[Opening Input data section]

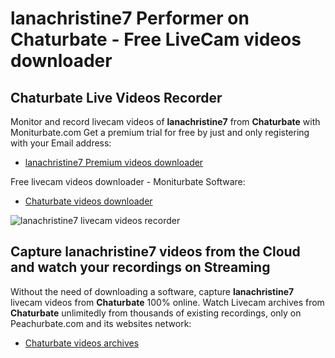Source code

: # lanachristine7 Performer on Chaturbate - Free LiveCam videos downloader

## Chaturbate Live Videos Recorder

Monitor and record livecam videos of **lanachristine7** from **Chaturbate** with Moniturbate.com
Get a premium trial for free by just and only registering with your Email address:
* [lanachristine7 Premium videos downloader](https://moniturbate.com/request-demo-licence-key.html)

Free livecam videos downloader - Moniturbate Software:
* [Chaturbate videos downloader](https://moniturbate.com/moniturbate-download-software.html)

![lanachristine7 livecam videos recorder](https://peachurnet.com/templates/moniturbate-software.png)


## Capture lanachristine7 videos from the Cloud and watch your recordings on Streaming

Without the need of downloading a software, capture **lanachristine7** livecam videos from **Chaturbate** 100% online.
Watch Livecam archives from **Chaturbate** unlimitedly from thousands of existing recordings, only on Peachurbate.com and its websites network:
* [Chaturbate videos archives](https://peachurnet.com/)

[Closing Input data section]

Exercise:
The answer must be a single number: the count of lines in the entries that include "only".

Response area:
2